Сестра Моника - Гофман Эрнст Теодор Амадей 7 стр.


Трижды осаждал меня рыцарь, но после третьей схватки объявил всем зрителям словами Густава Адольфа в сражении при Лютцене[99], что он... сыт по горло, и действительно его копье уже было в совершенно непригодном состоянии.

- Раз так! - крикнул герцог, - то подкрепим себя снедью и вином и будем готовиться к дальнейшему наступлению на Венгрию; я обещал Зигмунду навестить его, а вам, рыцарь Хариберт[100], было бы неплохо поберечь силы, прежде чем мы... встретимся лицом к лицу с турками.

Рыцарь Хариберт почтительно поцеловал руки Матильде и Карлу, а я, после того, как пажи заботливо отерли и отмыли все земные грехи, опустила платье, взяла предложенную мне Харибертом руку, и мы направились к шатру.

Сумерки уже царили над полями, лес стоял перед нами пепельно-серый, словно парик лютеранского учителя из Опавы, а заходящее солнце пылало таким светом, какого я никогда и не видывала. В шатре все блестело серебром и золотом; один из миннезингеров прочистил горло и пропел нам песню всем известного Бурманна из Лейпцига[101]:

Ни голос звонкий соловья,

Ни пастуха жалейка -

То громко призываю я:

Хозяин, мне подлей-ка!

и мы с громким смехом расселись вокруг стола.

Но, мой бог! где это видано! Ничего кроме пирогов! ничего кроме пирогов! Пироги на любой вкус! Ни зуба сломать, ни губы скривить, и это разнообразие печеного такое ошеломляющее, что мы и не знали, за какой кусочек в честь Котито[102] нам взяться сначала.
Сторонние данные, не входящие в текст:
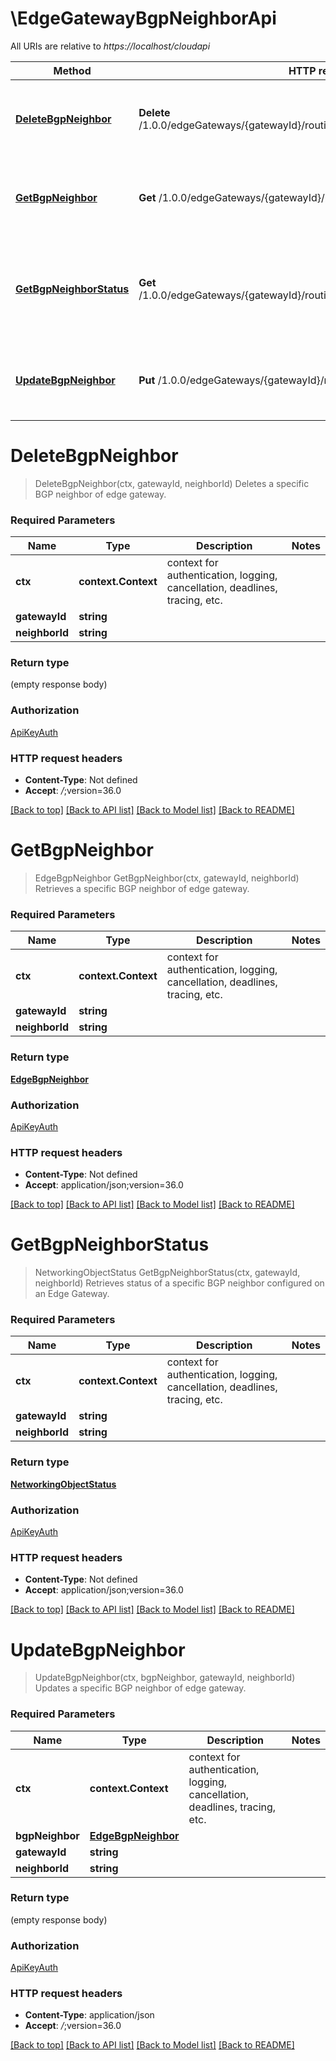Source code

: # \EdgeGatewayBgpNeighborApi

All URIs are relative to *https://localhost/cloudapi*

Method | HTTP request | Description
------------- | ------------- | -------------
[**DeleteBgpNeighbor**](EdgeGatewayBgpNeighborApi.md#DeleteBgpNeighbor) | **Delete** /1.0.0/edgeGateways/{gatewayId}/routing/bgp/neighbors/{neighborId} | Deletes a specific BGP neighbor of edge gateway.
[**GetBgpNeighbor**](EdgeGatewayBgpNeighborApi.md#GetBgpNeighbor) | **Get** /1.0.0/edgeGateways/{gatewayId}/routing/bgp/neighbors/{neighborId} | Retrieves a specific BGP neighbor of edge gateway.
[**GetBgpNeighborStatus**](EdgeGatewayBgpNeighborApi.md#GetBgpNeighborStatus) | **Get** /1.0.0/edgeGateways/{gatewayId}/routing/bgp/neighbors/{neighborId}/status | Retrieves status of a specific BGP neighbor configured on an Edge Gateway.
[**UpdateBgpNeighbor**](EdgeGatewayBgpNeighborApi.md#UpdateBgpNeighbor) | **Put** /1.0.0/edgeGateways/{gatewayId}/routing/bgp/neighbors/{neighborId} | Updates a specific BGP neighbor of edge gateway.


# **DeleteBgpNeighbor**
> DeleteBgpNeighbor(ctx, gatewayId, neighborId)
Deletes a specific BGP neighbor of edge gateway.

### Required Parameters

Name | Type | Description  | Notes
------------- | ------------- | ------------- | -------------
 **ctx** | **context.Context** | context for authentication, logging, cancellation, deadlines, tracing, etc.
  **gatewayId** | **string**|  | 
  **neighborId** | **string**|  | 

### Return type

 (empty response body)

### Authorization

[ApiKeyAuth](../README.md#ApiKeyAuth)

### HTTP request headers

 - **Content-Type**: Not defined
 - **Accept**: *_/_*;version=36.0

[[Back to top]](#) [[Back to API list]](../README.md#documentation-for-api-endpoints) [[Back to Model list]](../README.md#documentation-for-models) [[Back to README]](../README.md)

# **GetBgpNeighbor**
> EdgeBgpNeighbor GetBgpNeighbor(ctx, gatewayId, neighborId)
Retrieves a specific BGP neighbor of edge gateway.

### Required Parameters

Name | Type | Description  | Notes
------------- | ------------- | ------------- | -------------
 **ctx** | **context.Context** | context for authentication, logging, cancellation, deadlines, tracing, etc.
  **gatewayId** | **string**|  | 
  **neighborId** | **string**|  | 

### Return type

[**EdgeBgpNeighbor**](EdgeBgpNeighbor.md)

### Authorization

[ApiKeyAuth](../README.md#ApiKeyAuth)

### HTTP request headers

 - **Content-Type**: Not defined
 - **Accept**: application/json;version=36.0

[[Back to top]](#) [[Back to API list]](../README.md#documentation-for-api-endpoints) [[Back to Model list]](../README.md#documentation-for-models) [[Back to README]](../README.md)

# **GetBgpNeighborStatus**
> NetworkingObjectStatus GetBgpNeighborStatus(ctx, gatewayId, neighborId)
Retrieves status of a specific BGP neighbor configured on an Edge Gateway.

### Required Parameters

Name | Type | Description  | Notes
------------- | ------------- | ------------- | -------------
 **ctx** | **context.Context** | context for authentication, logging, cancellation, deadlines, tracing, etc.
  **gatewayId** | **string**|  | 
  **neighborId** | **string**|  | 

### Return type

[**NetworkingObjectStatus**](NetworkingObjectStatus.md)

### Authorization

[ApiKeyAuth](../README.md#ApiKeyAuth)

### HTTP request headers

 - **Content-Type**: Not defined
 - **Accept**: application/json;version=36.0

[[Back to top]](#) [[Back to API list]](../README.md#documentation-for-api-endpoints) [[Back to Model list]](../README.md#documentation-for-models) [[Back to README]](../README.md)

# **UpdateBgpNeighbor**
> UpdateBgpNeighbor(ctx, bgpNeighbor, gatewayId, neighborId)
Updates a specific BGP neighbor of edge gateway.

### Required Parameters

Name | Type | Description  | Notes
------------- | ------------- | ------------- | -------------
 **ctx** | **context.Context** | context for authentication, logging, cancellation, deadlines, tracing, etc.
  **bgpNeighbor** | [**EdgeBgpNeighbor**](EdgeBgpNeighbor.md)|  | 
  **gatewayId** | **string**|  | 
  **neighborId** | **string**|  | 

### Return type

 (empty response body)

### Authorization

[ApiKeyAuth](../README.md#ApiKeyAuth)

### HTTP request headers

 - **Content-Type**: application/json
 - **Accept**: *_/_*;version=36.0

[[Back to top]](#) [[Back to API list]](../README.md#documentation-for-api-endpoints) [[Back to Model list]](../README.md#documentation-for-models) [[Back to README]](../README.md)

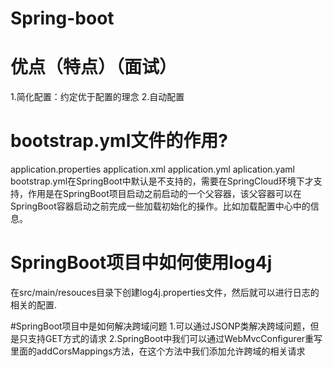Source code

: # Spring-boot

# 优点（特点）（面试）

1.简化配置：约定优于配置的理念
2.自动配置

# bootstrap.yml文件的作用?

application.properties application.xml
application.yml aplication.yaml
bootstrap.yml在SpringBoot中默认是不支持的，需要在SpringCloud环境下才支持，作用是在SpringBoot项目启动之前启动的一个父容器，该父容器可以在SpringBoot容器启动之前完成一些加载初始化的操作。比如加载配置中心中的信息。

# SpringBoot项目中如何使用log4j
在src/main/resouces目录下创建log4j.properties文件，然后就可以进行日志的相关的配置.

#SpringBoot项目中是如何解决跨域问题
1.可以通过JSONP类解决跨域问题，但是只支持GET方式的请求
2.SpringBoot中我们可以通过WebMvcConfigurer重写里面的addCorsMappings方法，在这个方法中我们添加允许跨域的相关请求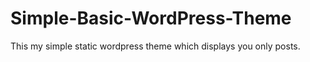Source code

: # Simple-Basic-WordPress-Theme
This my simple static wordpress theme which displays you only posts.
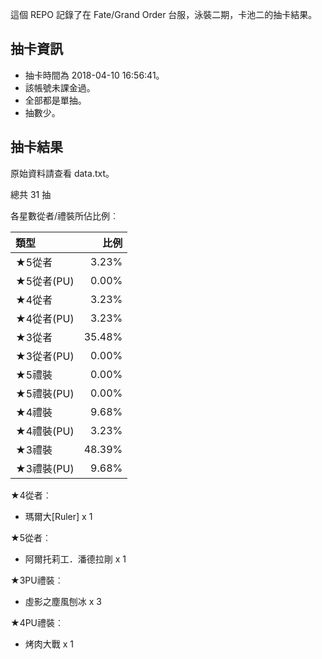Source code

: 這個 REPO 記錄了在 Fate/Grand Order 台服，泳裝二期，卡池二的抽卡結果。

抽卡資訊
-------

* 抽卡時間為 2018-04-10 16:56:41。
* 該帳號未課金過。
* 全部都是單抽。
* 抽數少。

抽卡結果
-------

原始資料請查看 data.txt。

總共 31 抽

各星數從者/禮裝所佔比例︰

| 類型        |   比例 |
| :---------- | -----: |
| ★5從者     |  3.23% |
| ★5從者(PU) |  0.00% |
| ★4從者     |  3.23% |
| ★4從者(PU) |  3.23% |
| ★3從者     | 35.48% |
| ★3從者(PU) |  0.00% |
| ★5禮裝     |  0.00% |
| ★5禮裝(PU) |  0.00% |
| ★4禮裝     |  9.68% |
| ★4禮裝(PU) |  3.23% |
| ★3禮裝     | 48.39% |
| ★3禮裝(PU) |  9.68% |

★4從者︰

* 瑪爾大[Ruler] x 1

★5從者︰

* 阿爾托莉工．潘德拉剛 x 1

★3PU禮裝︰

* 虛影之塵風刨冰 x 3

★4PU禮裝︰

* 烤肉大戰 x 1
Вина тоже было достаточно, серебряные бокалы постоянно наполнялись из трех оставшихся кувшинов мадам Шоделюзе, стоявших в углу, и мы только и делали, что ели и пили.

Пока мы с рыцарским достоинством вкушали эти яства, один старый миннезингер, в меховой шапке и венгерских штанах а la маультроммель[103], спел следующую балладу:

ПРИВИДЕНИЕ ЗАМКА ГОВОРИТ РЫЦАРЮ, ЗАГЛЯДЫВАЮЩЕМУ ПОД ИСПОДНЕЕ СВОЕЙ СПЯЩЕЙ ДАМЫ

ЛЕГЕНДА ИЗ ВРЕМЕН ГОГЕНШТАУФЕНОВ

Рыцарь! выстави копье;

На врага правь острие!

Бедер сладостных венец

Наградит тебя, храбрец.

Рыцарь! выстави копье;

То не дикое зверье -

То пленительная щель,

Нежной девы жаркий хмель

Рыцарь! выстави копье;

Смело вторгнись в храм ее,

Огляни скорей свой путь:

Не давай врагу вздохнуть.

Рыцарь! выстави копье;

Поле битвы - не твое?

Задери ей юбку, вдарь -

Сделай так, о государь!

По мере того как еда и питье исчезали в наших утробах, а вино ударяло нам в головы, все вокруг нас тоже переменялось. Лица, не принадлежавшие нашему кругу, постепенно исчезали, а вместе с ними и окружавшие нас лакомства, и когда мы все доели, то почтенные братья капуцины и мадам Шоделюзе со своими ученицами улеглись на мягкой траве под шатром и лежали без движения.

Вокруг не было видно ни зги, и небо стояло совершенно беззвездным, но это продолжалось недолго. Огненные зигзаги молний вспыхнули над шатром, г-н Пьяно, дрожа, взял скрипку и играл на ней до самого утра. Мы же, пока непогода бушевала над нашими головами, спали, а когда утром, изнемогшие, открыли тяжелые веки, то не могли понять, мертвыми или же живыми узрели мы... гроб Господень.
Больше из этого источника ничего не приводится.